B.G. Nello specifico delle parole che hai usato: tu scrivi DEL MATERIALE SILENZIO. Puoi dirmi di più di questa bellissima espressione?
M.M. dare una forma, un’idea di concretezza, trattare ogni cosa come concetto e ogni concetto come cosa, mi aiuta a visualizzare più chiaramente quello che sto studiando. lo rendo, in qualche modo, disponibile, visibile e dissezionabile.
B.G. spesso la scelta dei tuoi soggetti delinea nettamente figure di warriors, fighters, lottatori insomma o antichi guerrieri sbalzati in una realtà futuribile. Cosa emerge da queste presenze tanto possenti quanto fragili nel loro costante mascherarsi?
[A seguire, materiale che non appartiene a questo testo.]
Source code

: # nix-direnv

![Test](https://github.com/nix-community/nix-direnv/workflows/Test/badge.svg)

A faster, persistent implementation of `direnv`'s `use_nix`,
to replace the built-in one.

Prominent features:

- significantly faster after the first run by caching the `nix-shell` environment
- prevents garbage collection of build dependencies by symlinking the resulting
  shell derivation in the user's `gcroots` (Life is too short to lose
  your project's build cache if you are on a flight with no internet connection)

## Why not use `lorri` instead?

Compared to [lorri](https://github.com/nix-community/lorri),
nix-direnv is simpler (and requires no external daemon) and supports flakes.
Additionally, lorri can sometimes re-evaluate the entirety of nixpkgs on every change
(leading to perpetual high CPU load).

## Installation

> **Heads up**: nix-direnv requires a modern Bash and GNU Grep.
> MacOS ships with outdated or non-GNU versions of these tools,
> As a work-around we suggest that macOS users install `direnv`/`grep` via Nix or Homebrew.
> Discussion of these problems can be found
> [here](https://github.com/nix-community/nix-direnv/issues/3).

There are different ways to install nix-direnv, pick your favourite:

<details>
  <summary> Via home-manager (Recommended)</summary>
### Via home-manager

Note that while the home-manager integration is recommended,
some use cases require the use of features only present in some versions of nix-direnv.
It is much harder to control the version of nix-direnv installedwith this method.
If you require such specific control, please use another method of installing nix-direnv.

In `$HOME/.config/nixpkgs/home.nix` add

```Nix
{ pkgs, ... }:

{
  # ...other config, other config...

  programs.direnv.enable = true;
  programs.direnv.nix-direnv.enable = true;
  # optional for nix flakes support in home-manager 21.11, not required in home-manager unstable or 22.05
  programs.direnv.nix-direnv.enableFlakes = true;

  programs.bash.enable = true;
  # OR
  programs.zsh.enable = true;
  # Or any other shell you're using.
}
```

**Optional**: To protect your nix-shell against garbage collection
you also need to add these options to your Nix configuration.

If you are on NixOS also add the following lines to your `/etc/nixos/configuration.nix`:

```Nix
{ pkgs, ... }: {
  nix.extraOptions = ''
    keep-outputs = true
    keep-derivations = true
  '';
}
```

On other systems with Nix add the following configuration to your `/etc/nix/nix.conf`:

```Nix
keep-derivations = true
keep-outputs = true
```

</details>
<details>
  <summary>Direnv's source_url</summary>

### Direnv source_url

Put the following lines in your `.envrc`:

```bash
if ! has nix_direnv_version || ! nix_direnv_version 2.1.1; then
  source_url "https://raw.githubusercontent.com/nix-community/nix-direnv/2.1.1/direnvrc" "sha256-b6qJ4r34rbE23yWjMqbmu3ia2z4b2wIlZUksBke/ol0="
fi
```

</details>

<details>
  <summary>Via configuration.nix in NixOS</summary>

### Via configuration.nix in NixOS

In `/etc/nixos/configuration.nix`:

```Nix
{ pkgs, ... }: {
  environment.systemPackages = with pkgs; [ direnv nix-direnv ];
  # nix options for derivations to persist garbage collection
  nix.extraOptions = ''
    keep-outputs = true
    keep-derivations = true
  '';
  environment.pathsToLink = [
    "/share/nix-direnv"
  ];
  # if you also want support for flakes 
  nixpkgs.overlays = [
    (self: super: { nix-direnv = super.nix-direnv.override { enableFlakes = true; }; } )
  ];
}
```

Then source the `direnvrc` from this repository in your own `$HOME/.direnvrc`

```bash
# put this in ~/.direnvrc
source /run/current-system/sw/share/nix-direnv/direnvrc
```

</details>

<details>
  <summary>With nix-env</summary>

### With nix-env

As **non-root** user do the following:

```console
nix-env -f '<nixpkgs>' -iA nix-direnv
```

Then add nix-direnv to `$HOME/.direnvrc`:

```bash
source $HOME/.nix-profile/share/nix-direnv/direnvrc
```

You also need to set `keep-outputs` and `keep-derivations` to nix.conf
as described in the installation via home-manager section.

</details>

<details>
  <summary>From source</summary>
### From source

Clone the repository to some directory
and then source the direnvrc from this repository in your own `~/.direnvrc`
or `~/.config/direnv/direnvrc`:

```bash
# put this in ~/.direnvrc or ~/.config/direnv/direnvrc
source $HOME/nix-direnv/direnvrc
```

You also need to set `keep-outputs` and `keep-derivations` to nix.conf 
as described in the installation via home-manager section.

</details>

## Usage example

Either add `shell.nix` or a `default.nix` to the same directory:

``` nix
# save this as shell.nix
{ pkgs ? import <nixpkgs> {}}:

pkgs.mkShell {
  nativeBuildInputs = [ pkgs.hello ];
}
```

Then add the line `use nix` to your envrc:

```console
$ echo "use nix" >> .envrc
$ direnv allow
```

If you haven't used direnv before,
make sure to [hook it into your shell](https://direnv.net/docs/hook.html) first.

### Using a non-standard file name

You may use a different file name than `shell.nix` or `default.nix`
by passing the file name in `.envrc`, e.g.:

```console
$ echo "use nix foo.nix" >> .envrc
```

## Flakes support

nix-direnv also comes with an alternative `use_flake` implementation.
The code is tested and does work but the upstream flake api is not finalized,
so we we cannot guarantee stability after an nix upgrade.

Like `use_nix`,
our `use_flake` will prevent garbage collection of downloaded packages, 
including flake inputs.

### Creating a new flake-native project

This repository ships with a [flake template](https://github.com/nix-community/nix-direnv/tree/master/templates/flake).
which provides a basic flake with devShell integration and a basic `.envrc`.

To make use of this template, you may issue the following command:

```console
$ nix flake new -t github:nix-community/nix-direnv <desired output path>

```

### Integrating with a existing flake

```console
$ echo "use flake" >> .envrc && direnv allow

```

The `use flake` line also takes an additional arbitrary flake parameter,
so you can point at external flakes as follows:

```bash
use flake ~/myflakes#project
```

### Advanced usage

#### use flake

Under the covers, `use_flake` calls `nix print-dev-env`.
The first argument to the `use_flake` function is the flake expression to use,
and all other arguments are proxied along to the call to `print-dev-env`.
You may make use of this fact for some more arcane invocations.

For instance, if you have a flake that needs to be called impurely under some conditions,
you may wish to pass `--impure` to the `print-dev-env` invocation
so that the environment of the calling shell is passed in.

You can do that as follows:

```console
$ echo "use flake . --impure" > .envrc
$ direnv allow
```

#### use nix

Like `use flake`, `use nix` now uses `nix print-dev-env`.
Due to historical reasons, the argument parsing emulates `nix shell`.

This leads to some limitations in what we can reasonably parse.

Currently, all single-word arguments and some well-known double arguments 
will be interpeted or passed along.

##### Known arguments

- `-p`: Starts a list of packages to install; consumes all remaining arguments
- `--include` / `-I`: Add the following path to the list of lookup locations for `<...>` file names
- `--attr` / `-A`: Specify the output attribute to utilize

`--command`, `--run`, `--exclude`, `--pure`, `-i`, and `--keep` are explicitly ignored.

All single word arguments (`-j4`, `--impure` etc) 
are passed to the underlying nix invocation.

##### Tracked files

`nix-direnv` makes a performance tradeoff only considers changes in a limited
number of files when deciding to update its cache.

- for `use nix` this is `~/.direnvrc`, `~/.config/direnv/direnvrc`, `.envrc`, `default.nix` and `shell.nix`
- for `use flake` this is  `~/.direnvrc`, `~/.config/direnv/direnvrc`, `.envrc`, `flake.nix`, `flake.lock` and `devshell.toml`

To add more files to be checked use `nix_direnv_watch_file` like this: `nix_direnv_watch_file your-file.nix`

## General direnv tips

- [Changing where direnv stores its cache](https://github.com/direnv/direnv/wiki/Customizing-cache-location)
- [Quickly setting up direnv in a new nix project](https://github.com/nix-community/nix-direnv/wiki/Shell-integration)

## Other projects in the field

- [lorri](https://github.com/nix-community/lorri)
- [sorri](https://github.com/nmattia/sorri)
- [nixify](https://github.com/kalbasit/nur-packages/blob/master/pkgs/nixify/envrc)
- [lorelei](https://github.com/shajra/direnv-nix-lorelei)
Possiamo leggerli come dei paradoxical self-portraits? Paradossali nel senso storico-letterario del termine, perché con queste tue rappresentazioni tu narri di fatti e persone meravigliose che sono fatte di te e da te e vagano o giacciono inermi dopo strenue lotte.
M.M. posso speculare finché voglio su cosa rappresentino le figure nei miei lavori, ma non ho una risposta univoca.
oggi mi ci rivedo, domani potrei vederci le persone che mi circondano e con le quali ho rapporti reali o virtuali.
in ogni caso, mi aiutano a fare chiarezza, spesso mi tranquillizzano appena “nascono” e nel tempo in cui restano sotto i miei occhi.
a volte mi calmano e altre volte mi disturbano, siamo in dialogo.
i lavori di cui parli, STEREOTYPES23 incluso, rappresentano momenti di aggressività reale o presunta, ma in questi umanoidi non vedo il tentativo di mascherarsi, sono come sono, rappresentano lo stereotipo che per sua *natura* non è identificabile con “x”, ma riconducibile a “x”.